# DIRECTIONS FOR THIS TASK
Would you return exactly the lines below from the line with "Telefone NOT NULL" through the line with "About The Event", both included, and nothing else, leaving out the pictures?

LISTED ENTRIES: Begin

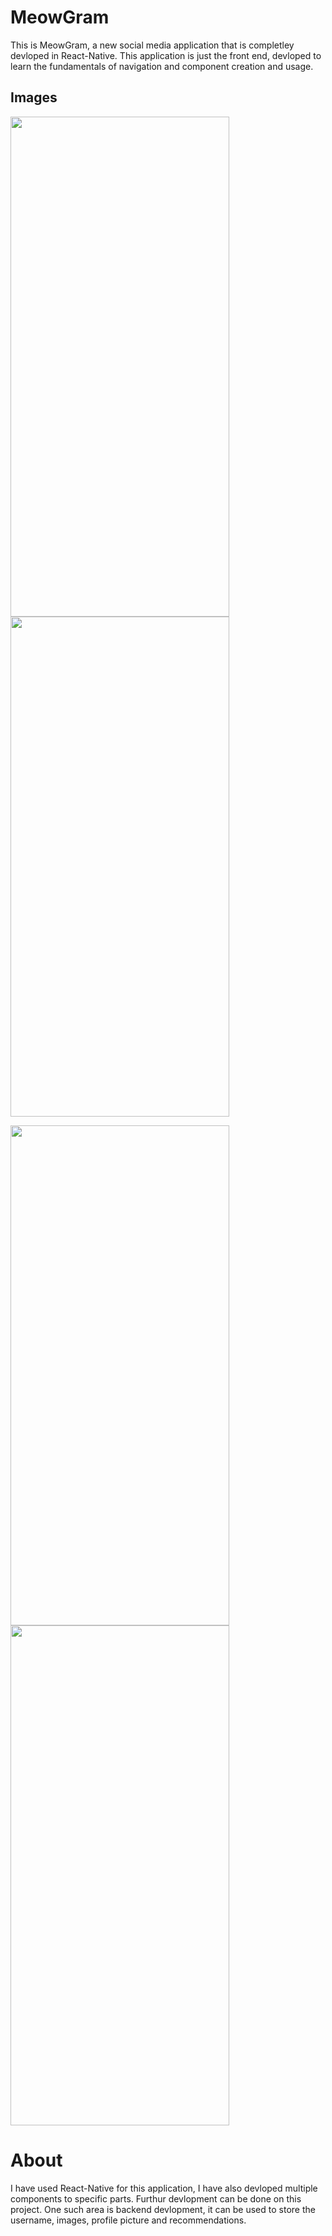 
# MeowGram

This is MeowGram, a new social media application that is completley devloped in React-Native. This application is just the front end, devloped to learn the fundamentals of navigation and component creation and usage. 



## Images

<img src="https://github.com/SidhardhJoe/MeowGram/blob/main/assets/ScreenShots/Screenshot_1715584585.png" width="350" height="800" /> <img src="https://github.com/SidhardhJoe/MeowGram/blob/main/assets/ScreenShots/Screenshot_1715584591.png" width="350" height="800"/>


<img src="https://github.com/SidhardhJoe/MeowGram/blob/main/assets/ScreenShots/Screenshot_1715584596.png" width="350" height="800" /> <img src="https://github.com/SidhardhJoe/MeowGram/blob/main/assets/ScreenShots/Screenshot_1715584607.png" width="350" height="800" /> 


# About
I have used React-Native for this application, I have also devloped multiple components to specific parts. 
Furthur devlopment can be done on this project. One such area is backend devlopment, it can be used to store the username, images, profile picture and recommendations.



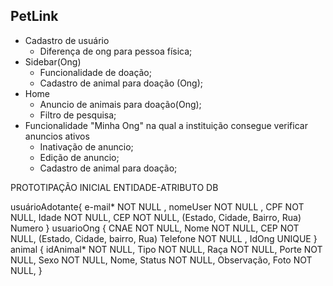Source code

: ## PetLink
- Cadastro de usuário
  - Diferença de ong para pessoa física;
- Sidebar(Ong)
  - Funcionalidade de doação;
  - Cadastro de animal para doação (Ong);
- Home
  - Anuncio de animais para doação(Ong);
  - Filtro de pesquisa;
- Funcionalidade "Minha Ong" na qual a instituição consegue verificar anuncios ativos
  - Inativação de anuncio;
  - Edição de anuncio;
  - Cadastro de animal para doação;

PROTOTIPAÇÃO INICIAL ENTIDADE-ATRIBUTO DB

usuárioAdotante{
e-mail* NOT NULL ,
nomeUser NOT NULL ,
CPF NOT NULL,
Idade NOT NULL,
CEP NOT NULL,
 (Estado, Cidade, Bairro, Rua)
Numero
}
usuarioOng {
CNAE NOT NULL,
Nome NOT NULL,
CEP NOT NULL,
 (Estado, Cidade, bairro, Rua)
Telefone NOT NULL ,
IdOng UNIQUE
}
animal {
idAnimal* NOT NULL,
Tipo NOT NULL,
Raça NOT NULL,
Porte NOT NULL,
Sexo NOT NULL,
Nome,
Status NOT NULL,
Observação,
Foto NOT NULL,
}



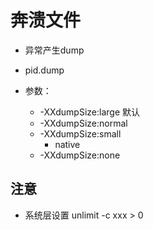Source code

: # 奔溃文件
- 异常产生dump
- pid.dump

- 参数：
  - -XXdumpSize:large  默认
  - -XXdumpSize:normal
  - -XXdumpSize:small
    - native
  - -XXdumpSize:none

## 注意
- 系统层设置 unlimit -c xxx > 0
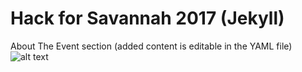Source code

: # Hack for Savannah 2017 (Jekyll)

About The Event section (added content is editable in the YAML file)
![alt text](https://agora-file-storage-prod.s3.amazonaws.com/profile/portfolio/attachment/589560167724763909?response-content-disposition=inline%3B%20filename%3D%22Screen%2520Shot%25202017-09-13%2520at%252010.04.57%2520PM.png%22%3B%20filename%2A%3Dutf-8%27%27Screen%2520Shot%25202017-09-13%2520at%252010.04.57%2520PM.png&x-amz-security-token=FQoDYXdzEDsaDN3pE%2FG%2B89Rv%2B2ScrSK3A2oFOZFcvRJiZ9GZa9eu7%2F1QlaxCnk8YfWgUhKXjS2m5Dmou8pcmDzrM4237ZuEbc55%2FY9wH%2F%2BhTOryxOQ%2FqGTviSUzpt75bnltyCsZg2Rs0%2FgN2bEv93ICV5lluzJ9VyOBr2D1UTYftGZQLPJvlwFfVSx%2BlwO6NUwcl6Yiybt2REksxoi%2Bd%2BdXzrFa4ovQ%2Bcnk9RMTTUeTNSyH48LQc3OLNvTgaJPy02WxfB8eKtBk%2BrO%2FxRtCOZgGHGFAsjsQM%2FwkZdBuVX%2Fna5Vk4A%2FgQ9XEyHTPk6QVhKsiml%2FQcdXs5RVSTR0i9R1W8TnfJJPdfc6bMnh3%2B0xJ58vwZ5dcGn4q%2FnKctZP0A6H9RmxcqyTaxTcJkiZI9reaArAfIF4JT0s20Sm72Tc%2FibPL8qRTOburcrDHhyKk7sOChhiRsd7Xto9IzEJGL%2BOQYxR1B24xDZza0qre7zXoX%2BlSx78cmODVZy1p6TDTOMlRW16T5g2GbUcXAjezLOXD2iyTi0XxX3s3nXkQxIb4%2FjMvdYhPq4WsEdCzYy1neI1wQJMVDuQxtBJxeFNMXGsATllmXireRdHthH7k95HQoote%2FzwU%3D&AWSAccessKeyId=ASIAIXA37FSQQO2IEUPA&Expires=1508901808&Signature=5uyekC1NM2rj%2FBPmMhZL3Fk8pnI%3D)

LISTED ENTRIES: End

# RESULT FOR THIS TASK
Telefone NOT NULL ,
IdOng UNIQUE
}
animal {
idAnimal* NOT NULL,
Tipo NOT NULL,
Raça NOT NULL,
Porte NOT NULL,
Sexo NOT NULL,
Nome,
Status NOT NULL,
Observação,
Foto NOT NULL,
}



Source code

: # 奔溃文件
- 异常产生dump
- pid.dump

- 参数：
  - -XXdumpSize:large  默认
  - -XXdumpSize:normal
  - -XXdumpSize:small
    - native
  - -XXdumpSize:none

## 注意
- 系统层设置 unlimit -c xxx > 0
Source code

: # Hack for Savannah 2017 (Jekyll)

About The Event section (added content is editable in the YAML file)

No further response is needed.